The Automic Automation v26 platform includes both a Model Context Protocol (MCP) server to enable AI agents to invoke the Broadcom platform and MCP client software that enables the platform to invoke third-party MCP servers.
At the same time, Broadcom has added support for the Python programming language to make it simpler to construct pipelines that can be automatically applied using the Automic Automation platform.
Finally, Broadcom has added support for a natural language interface through which text can be used to construct workflow pipelines.
Collectively, that capability makes it possible for organizations to extend the Broadcom orchestration framework to AI agents that are starting to proliferate across the enterprise, says Rajeev Kumar, head of products for workload automation at Broadcom.
For example, a software engineering team could use Automic Automation to orchestrate DevOps workflows, while a business analyst might use vibecoding tools to automate a workflow they define.
The overall goal is to provide IT teams with an orchestration framework that, in addition to making it simpler to automate workflows and processes, also provides the ability to govern them, including rolling back actions whenever a mistake is made, says Kumar.
That same core capability also provides the framework through which agentic workflows can now be audited, he adds.
Ultimately, the rise of agentic AI will drive more organizations to deploy orchestration frameworks that at the same time are becoming simpler to deploy and manage. In effect, IT teams can now rely more on AI to manage an orchestration framework that in turn provides a higher level of abstraction through which workflows can be created and updated.

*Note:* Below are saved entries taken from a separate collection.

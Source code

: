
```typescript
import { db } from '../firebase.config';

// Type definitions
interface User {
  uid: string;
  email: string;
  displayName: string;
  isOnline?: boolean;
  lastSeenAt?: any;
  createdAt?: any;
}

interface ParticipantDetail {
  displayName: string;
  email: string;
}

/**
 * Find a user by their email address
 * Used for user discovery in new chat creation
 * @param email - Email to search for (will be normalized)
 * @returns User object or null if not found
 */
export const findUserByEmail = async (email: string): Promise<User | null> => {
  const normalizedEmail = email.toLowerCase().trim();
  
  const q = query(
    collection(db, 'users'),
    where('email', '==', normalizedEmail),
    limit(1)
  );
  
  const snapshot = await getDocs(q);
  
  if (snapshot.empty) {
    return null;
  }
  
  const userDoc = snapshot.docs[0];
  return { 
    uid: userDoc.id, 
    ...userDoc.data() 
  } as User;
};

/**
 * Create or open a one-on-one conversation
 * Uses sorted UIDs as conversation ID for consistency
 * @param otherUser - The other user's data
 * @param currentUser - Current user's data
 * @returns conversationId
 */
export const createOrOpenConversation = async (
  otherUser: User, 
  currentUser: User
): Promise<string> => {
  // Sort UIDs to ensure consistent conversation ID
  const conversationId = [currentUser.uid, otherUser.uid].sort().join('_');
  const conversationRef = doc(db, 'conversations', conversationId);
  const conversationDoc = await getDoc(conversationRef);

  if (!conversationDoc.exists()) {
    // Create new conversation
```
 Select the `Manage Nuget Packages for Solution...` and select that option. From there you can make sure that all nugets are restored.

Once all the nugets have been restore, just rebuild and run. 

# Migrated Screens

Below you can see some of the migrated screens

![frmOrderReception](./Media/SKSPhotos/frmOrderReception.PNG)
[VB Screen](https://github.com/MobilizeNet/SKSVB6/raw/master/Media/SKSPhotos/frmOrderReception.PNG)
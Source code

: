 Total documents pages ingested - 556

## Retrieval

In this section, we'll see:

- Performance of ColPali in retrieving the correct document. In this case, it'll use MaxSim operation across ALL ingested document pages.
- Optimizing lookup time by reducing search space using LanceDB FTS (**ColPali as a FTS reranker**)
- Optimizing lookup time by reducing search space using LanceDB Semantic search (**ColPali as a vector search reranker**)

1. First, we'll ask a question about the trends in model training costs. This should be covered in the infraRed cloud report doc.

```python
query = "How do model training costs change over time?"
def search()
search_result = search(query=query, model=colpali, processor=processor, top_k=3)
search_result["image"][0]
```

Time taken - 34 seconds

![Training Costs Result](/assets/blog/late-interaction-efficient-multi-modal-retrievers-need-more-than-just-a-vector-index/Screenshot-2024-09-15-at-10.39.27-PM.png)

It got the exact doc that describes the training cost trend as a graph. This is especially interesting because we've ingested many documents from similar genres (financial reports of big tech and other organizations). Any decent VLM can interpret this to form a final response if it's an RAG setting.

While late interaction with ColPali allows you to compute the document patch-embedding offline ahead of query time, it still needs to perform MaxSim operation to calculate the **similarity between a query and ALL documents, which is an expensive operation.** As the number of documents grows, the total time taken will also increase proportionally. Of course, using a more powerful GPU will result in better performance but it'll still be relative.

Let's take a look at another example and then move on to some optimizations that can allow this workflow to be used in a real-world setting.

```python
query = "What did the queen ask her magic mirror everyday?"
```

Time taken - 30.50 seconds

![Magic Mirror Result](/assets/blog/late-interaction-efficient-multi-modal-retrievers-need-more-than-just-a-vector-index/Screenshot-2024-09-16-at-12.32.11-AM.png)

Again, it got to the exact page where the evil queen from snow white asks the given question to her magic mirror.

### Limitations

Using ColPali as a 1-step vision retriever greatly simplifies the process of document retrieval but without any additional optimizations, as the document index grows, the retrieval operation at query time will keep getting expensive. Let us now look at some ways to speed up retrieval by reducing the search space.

It’s not clear at what point the number of AI agents being deployed will force organizations to revisit how their workflows are orchestrated, but the cost of building and, just as importantly, modifying workflows is rapidly declining. It is also becoming easier to capture the tribal knowledge surrounding a workflow in the AI era, notes Kumar. As such, many more organizations are likely to now launch digital business transformation initiatives in the age of AI, he adds. “Up until now business processing reengineering has been tough,” says Kumar.
Regardless of approach to orchestration, there is a world of difference between assigning a task to a single AI agent to perform and the management of an end-to-end process. As thousands of AI agents are strewn across the enterprise, the number of fragmented processes and workflows that exist today are going to become a lot more apparent, notes Kumar. The challenge and the opportunity now is to use AI to unify them, he adds.
Hopefully, there will come a day soon when workflows can be reliably automated at scale using AI agents. In the meantime, however, organizations should be pushing the orchestration envelope to better understand exactly where in the middle of workflow there is still a need for human oversight.